The 90-10 rule refers to a U.S. regulation that governs for-profit higher education. It caps the percentage of revenue that a proprietary school can receive from federal financial aid sources at 90%; the other 10% of revenue must come from alternative sources.

Not all federal sources of financial aid fall under this cap. In particular, funds supporting the education of troops and veterans, such as the G.I. Bill and Department of Defense Tuition Assistance program, are not subject to this cap.

The rule is intended to use a market mechanism to weed out the worst performing proprietary schools. The requirement’s intent was to ensure that no school could rely solely on federal funding.

Since 2010, growing scrutiny of the for-profit industry has spurred new efforts to strengthen the 90-10 rule. Some veteran and military groups have pushed for the G.I. Bill and Tuition Assistance Program to be included in the funds that are capped. Democratic lawmakers have sought new regulations to improve reporting and transparency in the rule.

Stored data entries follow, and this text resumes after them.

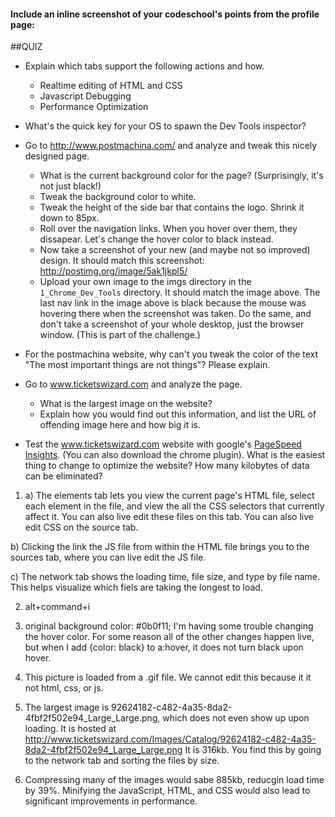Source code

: #### Include an inline screenshot of your codeschool's points from the profile page:

<!-- Modify the Markdown to include your answers. Don't delete the questions! -->

##QUIZ
* Explain which tabs support the following actions and how.
  * Realtime editing of HTML and CSS 
  * Javascript Debugging
  * Performance Optimization 

* What's the quick key for your OS to spawn the Dev Tools inspector?

* Go to http://www.postmachina.com/ and analyze and tweak this nicely designed page.
  * What is the current background color for the page?  (Surprisingly, it's not just black!)
  * Tweak the background color to white.
  * Tweak the height of the side bar that contains the logo.  Shrink it down to 85px.
  * Roll over the navigation links.  When you hover over them, they dissapear.  Let's change the hover color to black instead.
  * Now take a screenshot of your new (and maybe not so improved) design.  It should match this screenshot: http://postimg.org/image/5ak1jkpl5/
  * Upload your own image to the imgs directory in the `1_Chrome_Dev_Tools` directory.  It should match the image above. The last nav link in the image above is black because the mouse was hovering there when the screenshot was taken. Do the same, and don't take a screenshot of your whole desktop, just the browser window. (This is part of the challenge.)

* For the postmachina website, why can't you tweak the color of the text "The most important things are not things"?  Please explain.

* Go to www.ticketswizard.com and analyze the page.  
  * What is the largest image on the website? 
  * Explain how you would find out this information, and list the URL of offending image here and how big it is.

* Test the www.ticketswizard.com website with google's [PageSpeed Insights](http://www.ticketswizard.com/).  (You can also download the chrome plugin).  What is the easiest thing to change to optimize the website?  How many kilobytes of data can be eliminated?


1. a) The elements tab lets you view the current page's HTML file, select each element in the file, and view the all the CSS selectors that currently affect it. You can also live edit these files on this tab. You can also live edit CSS on the source tab. 

  b) Clicking the link the JS file from within the HTML file brings you to the sources tab, where you can live edit the JS file.

  c) The network tab shows the loading time, file size, and type by file name. This helps visualize which fiels are taking the longest to load. 

2. alt+command+i

3. original background color: #0b0f11; I'm having some trouble changing the hover color. For some reason all of the other changes happen live, but when I add {color: black} to a:hover, it does not turn black upon hover. 

4. This picture is loaded from a .gif file. We cannot edit this because it it not html, css, or js. 

5. The largest image is 92624182-c482-4a35-8da2-4fbf2f502e94_Large_Large.png, which does not even show up upon loading. 
It is hosted at http://www.ticketswizard.com/Images/Catalog/92624182-c482-4a35-8da2-4fbf2f502e94_Large_Large.png
It is 316kb.
You find this by going to the network tab and sorting the files by size. 

6. Compressing many of the images would sabe 885kb, reducgin load time by 39%. Minifying the JavaScript, HTML, and CSS would also lead to significant improvements in performance.
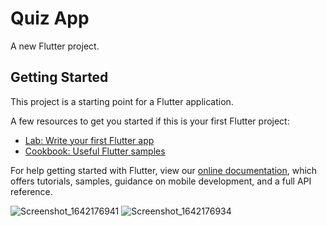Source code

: # Quiz App

A new Flutter project.

## Getting Started

This project is a starting point for a Flutter application.

A few resources to get you started if this is your first Flutter project:

- [Lab: Write your first Flutter app](https://flutter.dev/docs/get-started/codelab)
- [Cookbook: Useful Flutter samples](https://flutter.dev/docs/cookbook)

For help getting started with Flutter, view our
[online documentation](https://flutter.dev/docs), which offers tutorials,
samples, guidance on mobile development, and a full API reference.

![Screenshot_1642176941](https://user-images.githubusercontent.com/67648522/149548610-b4a52086-9a8f-4624-b64e-d30df159baf2.png)
![Screenshot_1642176934](https://user-images.githubusercontent.com/67648522/149548617-a05e13da-9113-4388-942b-b74951a6c444.png)

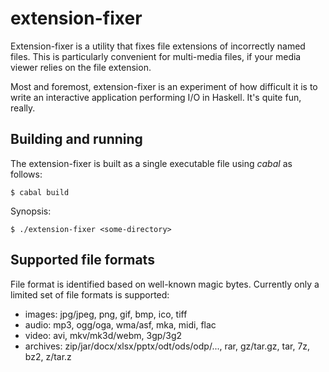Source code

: # extension-fixer

Extension-fixer is a utility that fixes file extensions of incorrectly named
files. This is particularly convenient for multi-media files, if your
media viewer relies on the file extension.

Most and foremost, extension-fixer is an experiment of how difficult it is to write an interactive application performing I/O in Haskell. It's quite fun, really.

## Building and running

The extension-fixer is built as a single executable file using _cabal_ as follows:

    $ cabal build

Synopsis:

    $ ./extension-fixer <some-directory>

## Supported file formats

File format is identified based on well-known magic bytes. Currently only a limited set of file formats is supported:

* images: jpg/jpeg, png, gif, bmp, ico, tiff
* audio: mp3, ogg/oga, wma/asf, mka, midi, flac
* video: avi, mkv/mk3d/webm, 3gp/3g2
* archives: zip/jar/docx/xlsx/pptx/odt/ods/odp/..., rar, gz/tar.gz, tar, 7z, bz2, z/tar.z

History of the 90-10 Rule 
The origin of the 90-10 rule lies in the history of veteran’s education benefits. Following World War II, a number of proprietary, fly-by-night colleges emerged to meet the heightened demand for colleges from returning troops. Concerned with the quality of these schools, the Veteran Administration instituted an 85-15 rule, capping the percentage of a school’s revenue from GI Bill funds at 85%.

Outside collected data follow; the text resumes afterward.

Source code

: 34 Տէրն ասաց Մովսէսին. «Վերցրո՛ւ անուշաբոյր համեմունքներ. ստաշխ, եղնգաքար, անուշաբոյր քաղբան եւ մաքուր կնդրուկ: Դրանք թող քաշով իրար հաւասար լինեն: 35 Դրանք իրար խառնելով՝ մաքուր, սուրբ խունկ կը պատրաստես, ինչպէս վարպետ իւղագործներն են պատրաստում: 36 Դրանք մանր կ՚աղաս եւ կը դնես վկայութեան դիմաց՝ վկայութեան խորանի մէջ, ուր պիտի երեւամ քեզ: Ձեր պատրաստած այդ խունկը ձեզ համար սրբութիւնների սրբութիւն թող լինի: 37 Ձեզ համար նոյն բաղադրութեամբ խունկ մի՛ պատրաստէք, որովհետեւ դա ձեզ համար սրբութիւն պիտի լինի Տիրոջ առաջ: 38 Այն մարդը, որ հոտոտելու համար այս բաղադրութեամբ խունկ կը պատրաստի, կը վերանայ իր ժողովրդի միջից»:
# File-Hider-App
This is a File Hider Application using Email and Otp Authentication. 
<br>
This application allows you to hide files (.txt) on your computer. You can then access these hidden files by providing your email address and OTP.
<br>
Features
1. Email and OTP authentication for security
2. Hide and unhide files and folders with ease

In 1972, for-profit colleges became eligible to receive federal student financial aid under Title IV. There were then no restrictions on the percentage of revenue that could be received from these sources.

In the 1990s, lawmakers became concerned with the quality and recruiting practices of for-profit colleges. Almost half of student loan defaults came from for-profit school students despite comprising just a fifth of loans. This growing concern led to new efforts to impose more regulations on the industry.

The result was included in the 1992 Higher Education Act, which included the first iteration of today’s 90-10 rule. It required that a for-profit school receive no more than 85% of its revenue from Title IV financial aid sources. This rule was modeled after the earlier Veteran Administration regulation.

During the 1998 reauthorization of the Higher Education Act, Congress changed the 85-15 rule to the 90-10 rule. Now for-profit colleges could receive up to 90%, rather than 85%, of revenue from Title IV funds.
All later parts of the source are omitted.